Within Croatian germplasm, 34 alleles were detected as rare or private (Table 3). These alleles were confirmed via repeated amplification. There were 34 private alleles within the set of 138 polymorphic alleles detected within Croatian germplasm, and 25 out of 135 genotypes possessed one to five private alleles.
However, comparing SSR profiles of Croatian olive germplasm with the profiles of olive varieties in the Olea database and olive accessions in the WOGBC and WOGBM databases, we found that the number of rare alleles decreased from the initial 34 to 12 rare alleles, only represented within and unique to germplasm originating from the Croatian part of Mediterranean (Table 3).

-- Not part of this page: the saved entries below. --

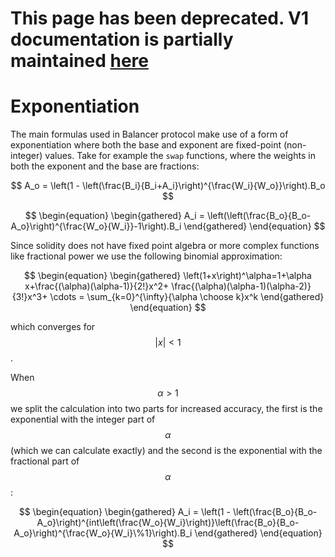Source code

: # This page has been deprecated. V1 documentation is partially maintained [here](https://docs.balancer.fi/v/v1/protocol/index/approxing)

# Exponentiation

The main formulas used in Balancer protocol make use of a form of exponentiation where both the base and exponent are fixed-point \(non-integer\) values. Take for example the `swap` functions, where the weights in both the exponent and the base are fractions:

$$
A_o = \left(1 - \left(\frac{B_i}{B_i+A_i}\right)^{\frac{W_i}{W_o}}\right).B_o
$$

$$
\begin{equation} \begin{gathered} A_i = \left(\left(\frac{B_o}{B_o-A_o}\right)^{\frac{W_o}{W_i}}-1\right).B_i \end{gathered} \end{equation}
$$

Since solidity does not have fixed point algebra or more complex functions like fractional power we use the following binomial approximation:

$$
\begin{equation} \begin{gathered} \left(1+x\right)^\alpha=1+\alpha x+\frac{(\alpha)(\alpha-1)}{2!}x^2+ \frac{(\alpha)(\alpha-1)(\alpha-2)}{3!}x^3+ \cdots = \sum_{k=0}^{\infty}{\alpha \choose k}x^k \end{gathered} \end{equation}
$$

which converges for $${|x| < 1}$$.

When $$\alpha>1$$ we split the calculation into two parts for increased accuracy, the first is the exponential with the integer part of $$\alpha$$ \(which we can calculate exactly\) and the second is the exponential with the fractional part of $$\alpha$$:

$$
\begin{equation}
\begin{gathered}
A_i = \left(1 - \left(\frac{B_o}{B_o-A_o}\right)^{int\left(\frac{W_o}{W_i}\right)}\left(\frac{B_o}{B_o-A_o}\right)^{\frac{W_o}{W_i}\%1}\right).B_i
\end{gathered}
\end{equation}
$$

3.1. Synonyms and Homonyms

Synonyms were detected in 18 cultivars, mostly in ‘Oblica’ (9 synonyms), ‘Drobnica’ (7 synonyms), and ‘Plominka’ (7 synonyms). Few synonyms were detected in the remaining 15 varieties of local significance (Table 4), the production of which is limited to small geographic areas. Homonyms were not detected in this research, but we did detect numerous cases of intra-varietal variability (Table 5).
Intra-varietal differences were detected for a variable number of loci in 15 varieties and for one unknown genotype (Table 5). The number of variable loci ranged from one locus in seven varieties and one unknown genotype to two loci in ‘Plominka’, ‘Oblica’, ‘Bjelica dubrovačka’, and ‘Aserija’, three loci in ‘Piculja’ and ‘Karbunčela’, four loci in ‘Krvavica mljetska’, and five loci in ‘Drobnica’. The loci DCA9 (27 allelic combinations), UDO43 (18 allelic combinations), and Gapu103A (8 allelic combinations) proved to be the most sensitive in terms of the detection of differences within varieties. Some of the alleles were differentiated in only two base pairs per locus. These small variations were proved by repeated PCR amplification. UPGMA clustering (Figure 1) based on allelic differences showed variation in olive trees within 15 varieties and one unknown genotype.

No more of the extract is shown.